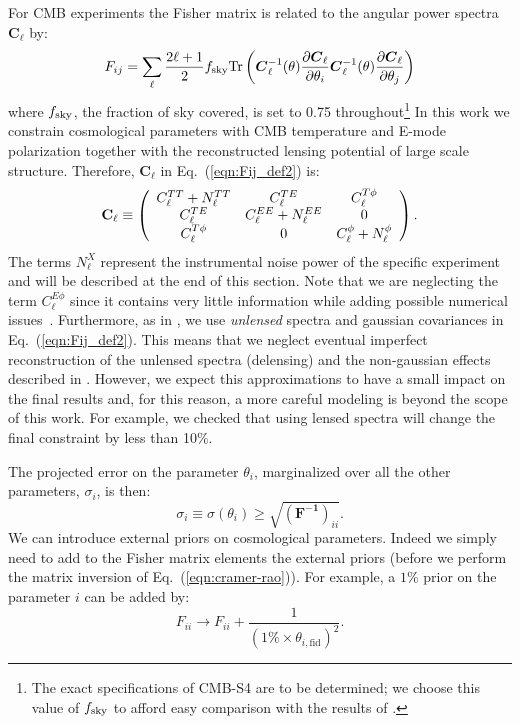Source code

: \documentclass[aps,prd,reprint,superscriptaddress,nofootinbib]{revtex4-1}
\newcommand\refeq[1]{Eq.~(\ref{eqn:#1})}
\begin{document}
For CMB experiments the Fisher matrix is related to the angular power spectra $\boldsymbol{C}_\ell$ by:
\begin{equation}
 F_{ij} = \sum_\ell \frac{2\ell+1}{2} f_{\rm sky} {\rm Tr} \left(  \boldsymbol{C}^{-1}_\ell( \theta) \frac{\partial \boldsymbol{C}_\ell}{\partial \theta_i} \boldsymbol{C}^{-1}_\ell( \theta) \frac{\partial \boldsymbol{C}_\ell}{\partial \theta_j}  \right)
 \label{eqn:Fij_def2}
 \end{equation}
 where $f_{\rm sky}$, the fraction of sky covered, is set to 0.75 throughout\footnote{The exact specifications of CMB-S4 are to be determined; we choose this value of $f_{\rm sky}$ to afford easy comparison with the results of \cite{wu:2014}.}
In this work we constrain cosmological parameters with CMB temperature and E-mode polarization together with the reconstructed lensing potential of large scale structure. Therefore, $\boldsymbol{C}_\ell$ in \refeq{Fij_def2} is:
 \begin{eqnarray}
 	\centering
		\mathbf{C}_\ell \equiv \left( \begin{array}{ccc}C_\ell^{TT} + N_\ell^{TT} & C_\ell^{TE} & C_\ell^{T\phi} \\ C_\ell^{TE} & C_\ell^{EE} + N_\ell^{EE} & 0 \\ C_\ell^{T\phi} & 0 & C_\ell^{\phi} + N_\ell^{\phi}\end{array}\right).
	\label{eqn:cov_definition}
\end{eqnarray}
The terms $N_\ell^{X}$ represent the instrumental noise power of the specific experiment and will be described at the end of this section.
Note that we are neglecting the term $C_\ell^{E\phi}$ since it contains very little information while adding possible numerical issues~\cite{wu:2014,2013PhRvD..87h3008H}.
Furthermore, as in \cite{wu:2014}, we use \textit{unlensed} spectra and gaussian covariances in \refeq{Fij_def2}. 
This means that we neglect eventual imperfect reconstruction of the unlensed spectra (delensing) and the non-gaussian effects described in \cite{benoit-levy:2012} .
However, we expect this approximations to have a small impact on the final results and, for this reason, a more careful modeling is beyond the scope of this work. For example, we checked that using lensed spectra will change the final constraint by less than 10$\%$.

The projected error on the parameter $\theta_i$, marginalized over all the other parameters, $\sigma_i$, is then:
\begin{equation}
\sigma_i \equiv \sigma (\theta_i) \geq \sqrt{(\mathbf{ F^{-1}})_{ii}}.
\label{eqn:cramer-rao}
\end{equation}
We can introduce external priors on cosmological parameters.
Indeed we simply need to add to the Fisher matrix elements the external priors (before we perform the matrix inversion of \refeq{cramer-rao}).
For example, a $1\%$ prior on the parameter $i$ can be added by:
\begin{equation}
F_{ii} \rightarrow F_{ii} + \frac{1}{(1\% \times  \theta_{i,\text{fid}})^2}.
\end{equation}
\end{document}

===

» Work instructions
Please give the data again in full, exactly as written, but without any images.

» Worked solution
Source code

: \documentclass[aps,prd,reprint,superscriptaddress,nofootinbib]{revtex4-1}
\newcommand\refeq[1]{Eq.~(\ref{eqn:#1})}
\begin{document}
For CMB experiments the Fisher matrix is related to the angular power spectra $\boldsymbol{C}_\ell$ by:
\begin{equation}
 F_{ij} = \sum_\ell \frac{2\ell+1}{2} f_{\rm sky} {\rm Tr} \left(  \boldsymbol{C}^{-1}_\ell( \theta) \frac{\partial \boldsymbol{C}_\ell}{\partial \theta_i} \boldsymbol{C}^{-1}_\ell( \theta) \frac{\partial \boldsymbol{C}_\ell}{\partial \theta_j}  \right)
 \label{eqn:Fij_def2}
 \end{equation}
 where $f_{\rm sky}$, the fraction of sky covered, is set to 0.75 throughout\footnote{The exact specifications of CMB-S4 are to be determined; we choose this value of $f_{\rm sky}$ to afford easy comparison with the results of \cite{wu:2014}.}
In this work we constrain cosmological parameters with CMB temperature and E-mode polarization together with the reconstructed lensing potential of large scale structure. Therefore, $\boldsymbol{C}_\ell$ in \refeq{Fij_def2} is:
 \begin{eqnarray}
 	\centering
		\mathbf{C}_\ell \equiv \left( \begin{array}{ccc}C_\ell^{TT} + N_\ell^{TT} & C_\ell^{TE} & C_\ell^{T\phi} \\ C_\ell^{TE} & C_\ell^{EE} + N_\ell^{EE} & 0 \\ C_\ell^{T\phi} & 0 & C_\ell^{\phi} + N_\ell^{\phi}\end{array}\right).
	\label{eqn:cov_definition}
\end{eqnarray}
The terms $N_\ell^{X}$ represent the instrumental noise power of the specific experiment and will be described at the end of this section.
Note that we are neglecting the term $C_\ell^{E\phi}$ since it contains very little information while adding possible numerical issues~\cite{wu:2014,2013PhRvD..87h3008H}.
Furthermore, as in \cite{wu:2014}, we use \textit{unlensed} spectra and gaussian covariances in \refeq{Fij_def2}. 
This means that we neglect eventual imperfect reconstruction of the unlensed spectra (delensing) and the non-gaussian effects described in \cite{benoit-levy:2012} .
However, we expect this approximations to have a small impact on the final results and, for this reason, a more careful modeling is beyond the scope of this work. For example, we checked that using lensed spectra will change the final constraint by less than 10$\%$.

The projected error on the parameter $\theta_i$, marginalized over all the other parameters, $\sigma_i$, is then:
\begin{equation}
\sigma_i \equiv \sigma (\theta_i) \geq \sqrt{(\mathbf{ F^{-1}})_{ii}}.
\label{eqn:cramer-rao}
\end{equation}
We can introduce external priors on cosmological parameters.
Indeed we simply need to add to the Fisher matrix elements the external priors (before we perform the matrix inversion of \refeq{cramer-rao}).
For example, a $1\%$ prior on the parameter $i$ can be added by:
\begin{equation}
F_{ii} \rightarrow F_{ii} + \frac{1}{(1\% \times  \theta_{i,\text{fid}})^2}.
\end{equation}
\end{document}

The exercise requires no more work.